Leveraging LLMs to Assess Tutor Moves in Real-Life Dialogues: A Feasibility Study
Project Overview
The document examines the application of generative AI, particularly large language models (LLMs), in evaluating tutoring practices within real-world educational settings. It focuses on a study that investigates the effectiveness of tutoring by analyzing transcripts from college students who tutor middle schoolers in mathematics. The findings reveal that LLMs can accurately identify effective tutoring strategies, such as offering praise and appropriately addressing student errors, thereby demonstrating their potential to enhance the assessment of tutoring effectiveness.
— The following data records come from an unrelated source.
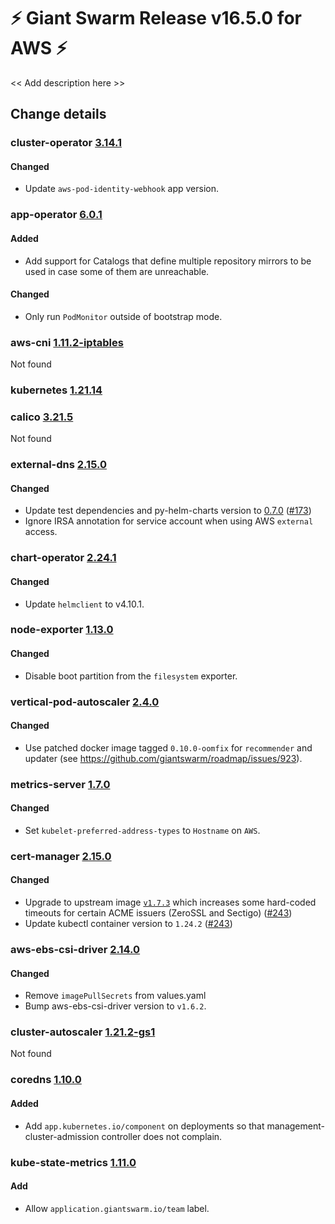 # :zap: Giant Swarm Release v16.5.0 for AWS :zap:

<< Add description here >>

## Change details


### cluster-operator [3.14.1](https://github.com/giantswarm/cluster-operator/releases/tag/v3.14.1)

#### Changed
- Update `aws-pod-identity-webhook` app version.



### app-operator [6.0.1](https://github.com/giantswarm/app-operator/releases/tag/v6.0.1)

#### Added
- Add support for Catalogs that define multiple repository mirrors to be used in case some of them are unreachable.
#### Changed
- Only run `PodMonitor` outside of bootstrap mode.



### aws-cni [1.11.2-iptables](https://github.com/aws/amazon-vpc-cni-k8s/releases/tag/v1.11.2-iptables)

Not found


### kubernetes [1.21.14](https://github.com/kubernetes/kubernetes/releases/tag/v1.21.14)




### calico [3.21.5](https://github.com/projectcalico/calico/releases/tag/v3.21.5)

Not found


### external-dns [2.15.0](https://github.com/giantswarm/external-dns-app/releases/tag/v2.15.0)

#### Changed
- Update test dependencies and py-helm-charts version to [0.7.0](https://github.com/giantswarm/pytest-helm-charts/blob/master/CHANGELOG.md) ([#173](https://github.com/giantswarm/external-dns-app/pull/173))
- Ignore IRSA annotation for service account when using AWS `external` access.



### chart-operator [2.24.1](https://github.com/giantswarm/chart-operator/releases/tag/v2.24.1)

#### Changed
- Update `helmclient` to v4.10.1.



### node-exporter [1.13.0](https://github.com/giantswarm/node-exporter-app/releases/tag/v1.13.0)

#### Changed
- Disable boot partition from the `filesystem` exporter.



### vertical-pod-autoscaler [2.4.0](https://github.com/giantswarm/vertical-pod-autoscaler-app/releases/tag/v2.4.0)

#### Changed
- Use patched docker image tagged `0.10.0-oomfix` for `recommender` and updater (see https://github.com/giantswarm/roadmap/issues/923).



### metrics-server [1.7.0](https://github.com/giantswarm/metrics-server-app/releases/tag/v1.7.0)

#### Changed
- Set `kubelet-preferred-address-types` to `Hostname` on `AWS`.



### cert-manager [2.15.0](https://github.com/giantswarm/cert-manager-app/releases/tag/v2.15.0)

#### Changed
- Upgrade to upstream image [`v1.7.3`](https://github.com/jetstack/cert-manager/releases/tag/v1.7.3) which increases some hard-coded timeouts for certain ACME issuers (ZeroSSL and Sectigo) ([#243](https://github.com/giantswarm/cert-manager-app/pull/243))
- Update kubectl container version to `1.24.2` ([#243](https://github.com/giantswarm/cert-manager-app/pull/243))



### aws-ebs-csi-driver [2.14.0](https://github.com/giantswarm/aws-ebs-csi-driver-app/releases/tag/v2.14.0)

#### Changed
- Remove `imagePullSecrets` from values.yaml
- Bump aws-ebs-csi-driver version to `v1.6.2`.



### cluster-autoscaler [1.21.2-gs1](https://github.com/giantswarm/cluster-autoscaler-app/releases/tag/v1.21.2-gs1)

Not found


### coredns [1.10.0](https://github.com/giantswarm/coredns-app/releases/tag/v1.10.0)

#### Added
- Add `app.kubernetes.io/component` on deployments so that management-cluster-admission controller does not complain.



### kube-state-metrics [1.11.0](https://github.com/giantswarm/kube-state-metrics-app/releases/tag/v1.11.0)

#### Add
- Allow `application.giantswarm.io/team` label.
However, the document also addresses various challenges and limitations associated with the integration of LLMs in educational contexts, suggesting that while these technologies offer promising tools for improving educational outcomes, careful consideration must be given to their implementation. Overall, the use of generative AI in this capacity holds significant implications for personalizing and enhancing tutoring practices in education.
Key Applications
Using large language models (LLMs) like GPT-4, GPT-4o, GPT-4-turbo, Gemini-1.5-pro, and LearnLM to assess tutor moves
Context: Remote math tutoring sessions between college students and middle school students
Implementation: Analyzed 50 audio transcriptions of tutoring sessions to assess tutor effectiveness in providing praise and responding to errors using various LLMs.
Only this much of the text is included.